### Problem to work on
Whatever the records say, set them down exactly.

(Collection entries)
══════════
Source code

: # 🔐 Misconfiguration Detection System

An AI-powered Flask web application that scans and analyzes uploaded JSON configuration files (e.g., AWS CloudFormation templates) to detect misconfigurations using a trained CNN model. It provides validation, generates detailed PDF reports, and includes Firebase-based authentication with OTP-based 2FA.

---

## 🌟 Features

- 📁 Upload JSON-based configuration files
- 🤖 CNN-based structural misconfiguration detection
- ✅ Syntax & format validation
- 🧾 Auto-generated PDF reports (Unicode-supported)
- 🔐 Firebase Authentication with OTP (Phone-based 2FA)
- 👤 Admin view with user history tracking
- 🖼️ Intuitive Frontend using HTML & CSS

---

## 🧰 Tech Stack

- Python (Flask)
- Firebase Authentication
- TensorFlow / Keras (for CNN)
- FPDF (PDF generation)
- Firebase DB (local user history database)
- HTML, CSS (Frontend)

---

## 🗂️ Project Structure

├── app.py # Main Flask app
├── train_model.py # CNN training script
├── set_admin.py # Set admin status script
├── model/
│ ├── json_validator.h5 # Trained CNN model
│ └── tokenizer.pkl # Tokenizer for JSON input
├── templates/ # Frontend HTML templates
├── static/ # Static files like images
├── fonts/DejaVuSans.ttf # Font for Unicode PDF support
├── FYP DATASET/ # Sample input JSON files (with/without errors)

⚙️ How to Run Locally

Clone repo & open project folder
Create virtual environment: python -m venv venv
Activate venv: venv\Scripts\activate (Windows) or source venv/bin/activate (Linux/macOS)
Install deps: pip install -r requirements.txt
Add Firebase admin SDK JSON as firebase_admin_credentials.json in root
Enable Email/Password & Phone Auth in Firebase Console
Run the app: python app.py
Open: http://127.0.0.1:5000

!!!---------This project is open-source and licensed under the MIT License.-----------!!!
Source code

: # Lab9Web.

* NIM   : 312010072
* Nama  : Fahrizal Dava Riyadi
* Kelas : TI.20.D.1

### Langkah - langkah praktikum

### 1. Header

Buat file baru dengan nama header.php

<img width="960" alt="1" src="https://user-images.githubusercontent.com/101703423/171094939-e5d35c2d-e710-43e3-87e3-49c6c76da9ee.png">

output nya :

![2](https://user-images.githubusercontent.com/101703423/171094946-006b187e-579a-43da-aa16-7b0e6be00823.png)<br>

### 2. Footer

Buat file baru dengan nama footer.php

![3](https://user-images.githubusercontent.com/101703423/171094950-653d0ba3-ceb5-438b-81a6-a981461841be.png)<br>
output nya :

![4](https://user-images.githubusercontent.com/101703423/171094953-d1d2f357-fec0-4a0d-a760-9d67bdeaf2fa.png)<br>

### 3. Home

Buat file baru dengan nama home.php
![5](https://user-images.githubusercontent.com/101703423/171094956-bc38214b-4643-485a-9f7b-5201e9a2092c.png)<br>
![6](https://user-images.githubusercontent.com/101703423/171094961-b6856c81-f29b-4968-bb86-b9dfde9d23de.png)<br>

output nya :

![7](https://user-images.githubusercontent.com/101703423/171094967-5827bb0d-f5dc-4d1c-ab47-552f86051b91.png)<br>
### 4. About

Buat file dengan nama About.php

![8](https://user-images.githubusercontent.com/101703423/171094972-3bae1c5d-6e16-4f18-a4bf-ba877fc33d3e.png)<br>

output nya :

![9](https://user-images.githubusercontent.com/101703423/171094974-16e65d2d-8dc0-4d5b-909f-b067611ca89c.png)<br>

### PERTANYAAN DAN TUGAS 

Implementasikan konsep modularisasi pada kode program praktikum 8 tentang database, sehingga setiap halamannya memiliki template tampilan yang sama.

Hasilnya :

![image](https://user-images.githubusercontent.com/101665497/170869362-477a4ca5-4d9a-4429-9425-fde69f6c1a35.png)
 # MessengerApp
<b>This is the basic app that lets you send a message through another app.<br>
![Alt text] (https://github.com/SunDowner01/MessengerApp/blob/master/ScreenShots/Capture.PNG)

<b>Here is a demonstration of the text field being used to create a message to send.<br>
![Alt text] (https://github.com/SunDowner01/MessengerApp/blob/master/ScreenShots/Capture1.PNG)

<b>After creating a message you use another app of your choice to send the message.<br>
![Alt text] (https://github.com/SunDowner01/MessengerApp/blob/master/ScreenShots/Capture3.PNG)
══════════
### Exercise answer
Source code

: # 🔐 Misconfiguration Detection System

An AI-powered Flask web application that scans and analyzes uploaded JSON configuration files (e.g., AWS CloudFormation templates) to detect misconfigurations using a trained CNN model. It provides validation, generates detailed PDF reports, and includes Firebase-based authentication with OTP-based 2FA.

---

## 🌟 Features

- 📁 Upload JSON-based configuration files
- 🤖 CNN-based structural misconfiguration detection
- ✅ Syntax & format validation
- 🧾 Auto-generated PDF reports (Unicode-supported)
- 🔐 Firebase Authentication with OTP (Phone-based 2FA)
- 👤 Admin view with user history tracking
- 🖼️ Intuitive Frontend using HTML & CSS

---

## 🧰 Tech Stack

- Python (Flask)
- Firebase Authentication
- TensorFlow / Keras (for CNN)
- FPDF (PDF generation)
- Firebase DB (local user history database)
- HTML, CSS (Frontend)

---

## 🗂️ Project Structure

├── app.py # Main Flask app
├── train_model.py # CNN training script
├── set_admin.py # Set admin status script
├── model/
│ ├── json_validator.h5 # Trained CNN model
│ └── tokenizer.pkl # Tokenizer for JSON input
├── templates/ # Frontend HTML templates
├── static/ # Static files like images
├── fonts/DejaVuSans.ttf # Font for Unicode PDF support
├── FYP DATASET/ # Sample input JSON files (with/without errors)

⚙️ How to Run Locally

Clone repo & open project folder
Create virtual environment: python -m venv venv
Activate venv: venv\Scripts\activate (Windows) or source venv/bin/activate (Linux/macOS)
Install deps: pip install -r requirements.txt
Add Firebase admin SDK JSON as firebase_admin_credentials.json in root
Enable Email/Password & Phone Auth in Firebase Console
Run the app: python app.py
Open: http://127.0.0.1:5000

!!!---------This project is open-source and licensed under the MIT License.-----------!!!
Source code

: # Lab9Web.

* NIM   : 312010072
* Nama  : Fahrizal Dava Riyadi
* Kelas : TI.20.D.1

### Langkah - langkah praktikum

### 1. Header

Buat file baru dengan nama header.php

<img width="960" alt="1" src="https://user-images.githubusercontent.com/101703423/171094939-e5d35c2d-e710-43e3-87e3-49c6c76da9ee.png">

output nya :

![2](https://user-images.githubusercontent.com/101703423/171094946-006b187e-579a-43da-aa16-7b0e6be00823.png)<br>

### 2. Footer

Buat file baru dengan nama footer.php

![3](https://user-images.githubusercontent.com/101703423/171094950-653d0ba3-ceb5-438b-81a6-a981461841be.png)<br>
output nya :

![4](https://user-images.githubusercontent.com/101703423/171094953-d1d2f357-fec0-4a0d-a760-9d67bdeaf2fa.png)<br>

### 3. Home

Buat file baru dengan nama home.php
![5](https://user-images.githubusercontent.com/101703423/171094956-bc38214b-4643-485a-9f7b-5201e9a2092c.png)<br>
![6](https://user-images.githubusercontent.com/101703423/171094961-b6856c81-f29b-4968-bb86-b9dfde9d23de.png)<br>

output nya :

![7](https://user-images.githubusercontent.com/101703423/171094967-5827bb0d-f5dc-4d1c-ab47-552f86051b91.png)<br>
### 4. About

Buat file dengan nama About.php

![8](https://user-images.githubusercontent.com/101703423/171094972-3bae1c5d-6e16-4f18-a4bf-ba877fc33d3e.png)<br>

output nya :

![9](https://user-images.githubusercontent.com/101703423/171094974-16e65d2d-8dc0-4d5b-909f-b067611ca89c.png)<br>

### PERTANYAAN DAN TUGAS 

Implementasikan konsep modularisasi pada kode program praktikum 8 tentang database, sehingga setiap halamannya memiliki template tampilan yang sama.

Hasilnya :

![image](https://user-images.githubusercontent.com/101665497/170869362-477a4ca5-4d9a-4429-9425-fde69f6c1a35.png)
 # MessengerApp
<b>This is the basic app that lets you send a message through another app.<br>
![Alt text] (https://github.com/SunDowner01/MessengerApp/blob/master/ScreenShots/Capture.PNG)

<b>Here is a demonstration of the text field being used to create a message to send.<br>
![Alt text] (https://github.com/SunDowner01/MessengerApp/blob/master/ScreenShots/Capture1.PNG)

<b>After creating a message you use another app of your choice to send the message.<br>
![Alt text] (https://github.com/SunDowner01/MessengerApp/blob/master/ScreenShots/Capture3.PNG)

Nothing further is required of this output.